Este silencio tiene un autor, tiene un rostro: la clase política. Aquí, donde todo parece congelado y siempre insuficiente, no entender no solo duele: también resulta útil. El analfabetismo no es solo una tragedia educativa, es una estrategia política. Porque quien no comprende no reclama, quien no reclama, no incómoda y quien no incómoda no existe. Es una ausencia de conocimiento sostenida por un sistema que se resiste a resolver el problema, porque hacerlo implicaría redistribuir el poder.
Redistribuirlo equivaldría a cederlo.

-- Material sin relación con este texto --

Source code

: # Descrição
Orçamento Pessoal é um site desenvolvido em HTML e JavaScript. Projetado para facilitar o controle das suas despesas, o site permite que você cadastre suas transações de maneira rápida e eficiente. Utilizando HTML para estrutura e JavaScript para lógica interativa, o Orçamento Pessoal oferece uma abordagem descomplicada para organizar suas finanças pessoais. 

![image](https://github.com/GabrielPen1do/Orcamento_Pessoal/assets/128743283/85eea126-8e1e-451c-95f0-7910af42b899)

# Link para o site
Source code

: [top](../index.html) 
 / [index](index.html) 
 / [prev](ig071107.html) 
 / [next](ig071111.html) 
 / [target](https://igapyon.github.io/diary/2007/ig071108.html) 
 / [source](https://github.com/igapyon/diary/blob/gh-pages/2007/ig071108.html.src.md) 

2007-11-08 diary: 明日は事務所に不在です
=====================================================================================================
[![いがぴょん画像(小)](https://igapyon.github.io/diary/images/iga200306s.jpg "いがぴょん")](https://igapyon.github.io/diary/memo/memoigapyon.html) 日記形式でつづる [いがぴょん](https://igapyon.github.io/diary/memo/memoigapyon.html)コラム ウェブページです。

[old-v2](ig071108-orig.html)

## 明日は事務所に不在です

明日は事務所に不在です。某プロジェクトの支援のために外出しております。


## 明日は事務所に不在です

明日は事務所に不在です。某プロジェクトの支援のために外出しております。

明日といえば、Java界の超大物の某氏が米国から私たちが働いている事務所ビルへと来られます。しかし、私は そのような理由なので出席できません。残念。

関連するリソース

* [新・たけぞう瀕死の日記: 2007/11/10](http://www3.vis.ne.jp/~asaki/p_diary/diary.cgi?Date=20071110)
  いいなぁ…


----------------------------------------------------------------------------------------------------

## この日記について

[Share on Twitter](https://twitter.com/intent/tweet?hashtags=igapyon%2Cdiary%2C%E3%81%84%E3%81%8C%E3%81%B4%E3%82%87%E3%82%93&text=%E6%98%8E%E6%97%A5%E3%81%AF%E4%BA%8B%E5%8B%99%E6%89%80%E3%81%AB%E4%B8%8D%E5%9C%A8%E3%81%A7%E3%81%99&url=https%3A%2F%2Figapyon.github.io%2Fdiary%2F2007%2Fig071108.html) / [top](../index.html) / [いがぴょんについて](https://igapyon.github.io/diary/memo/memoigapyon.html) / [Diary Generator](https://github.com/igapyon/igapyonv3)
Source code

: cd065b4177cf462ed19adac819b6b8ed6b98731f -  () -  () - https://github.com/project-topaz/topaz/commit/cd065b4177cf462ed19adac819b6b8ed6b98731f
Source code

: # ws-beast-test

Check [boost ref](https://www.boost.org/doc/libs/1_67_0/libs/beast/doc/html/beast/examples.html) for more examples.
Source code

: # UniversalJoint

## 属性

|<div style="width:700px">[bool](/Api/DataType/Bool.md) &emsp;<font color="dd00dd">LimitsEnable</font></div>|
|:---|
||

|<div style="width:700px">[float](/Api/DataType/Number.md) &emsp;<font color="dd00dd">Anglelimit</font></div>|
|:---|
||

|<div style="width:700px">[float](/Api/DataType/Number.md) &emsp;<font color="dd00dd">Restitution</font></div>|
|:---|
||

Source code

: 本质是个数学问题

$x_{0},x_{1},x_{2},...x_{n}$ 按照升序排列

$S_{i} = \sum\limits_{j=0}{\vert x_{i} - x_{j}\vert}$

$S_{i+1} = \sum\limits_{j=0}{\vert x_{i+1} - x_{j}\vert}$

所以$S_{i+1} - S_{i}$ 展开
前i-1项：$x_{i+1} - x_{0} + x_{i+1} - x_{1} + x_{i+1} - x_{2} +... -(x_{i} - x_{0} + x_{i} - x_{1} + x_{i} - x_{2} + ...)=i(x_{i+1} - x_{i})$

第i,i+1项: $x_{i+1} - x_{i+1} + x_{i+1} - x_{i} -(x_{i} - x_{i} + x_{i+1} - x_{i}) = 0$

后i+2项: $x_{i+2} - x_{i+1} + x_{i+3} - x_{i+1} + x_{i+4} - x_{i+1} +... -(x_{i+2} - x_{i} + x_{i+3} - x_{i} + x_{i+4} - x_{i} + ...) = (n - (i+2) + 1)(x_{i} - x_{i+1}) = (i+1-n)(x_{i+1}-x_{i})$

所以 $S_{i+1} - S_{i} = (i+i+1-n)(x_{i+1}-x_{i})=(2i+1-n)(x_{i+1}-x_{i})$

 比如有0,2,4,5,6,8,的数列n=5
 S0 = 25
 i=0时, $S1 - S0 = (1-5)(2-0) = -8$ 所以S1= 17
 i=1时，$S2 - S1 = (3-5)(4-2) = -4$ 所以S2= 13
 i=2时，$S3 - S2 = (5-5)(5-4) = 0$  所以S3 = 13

En este lugar de arenas infinitas y promesas rotas, muchos prefieren que quienes sufren este silencio no existan: es más fácil, más cómodo y más rentable.
Así, el silencio crece: no solo en las formaciones de arena de las Dunas de Taroa, sino también en las escuelas que fracasan en garantizar el derecho a la educación; el de las bibliotecas olvidadas, cubiertas de polvo, ignoradas por quienes prefieren no reconocer el derecho a la cultura; en los niños, jóvenes y adultos con dificultades de aprendizaje que nadie escucha; el de las mujeres que estampan su huella en los documentos oficiales porque no saben leer ni escribir; el de quienes, sin saber que tienen derechos, se conforman con nada.
Abordar esta realidad no es solo construir escuelas o reabrir bibliotecas: es devolver a la educación y a la cultura el lugar que se les ha negado durante décadas. Es convertir las bibliotecas en espacios vivos y llenos de esperanza. Es formar maestros y bibliotecólogos apasionados, llevar internet, impulsar talleres y garantizar la soberanía alimentaria a través de la educación.
Las bibliotecas, en todas sus formas, pueden ser centros de encuentro y gestoras de soluciones para La Guajira. Aquí, el sol quema con brutal indiferencia. Niños y jóvenes corren descalzos, con las manos vacías. Una biblioteca cerrada yace atrapada en un silencio eterno. Los libros están allí, olvidados, cubiertos de polvo, como si fuera su segunda piel.
Ese silencio, tan conveniente para el poder, podría transformarse en una ruptura profunda. Como la de Gregorio Samsa en La Metamorfosis de Kafka: lo que antes era sumisión se convierte en revelación. Lo oculto, de pronto, es imposible de ignorar.
El problema no es solo leer o escribir: es entender.
Entenderlo todo —todo, de verdad— podría cambiarlo todo.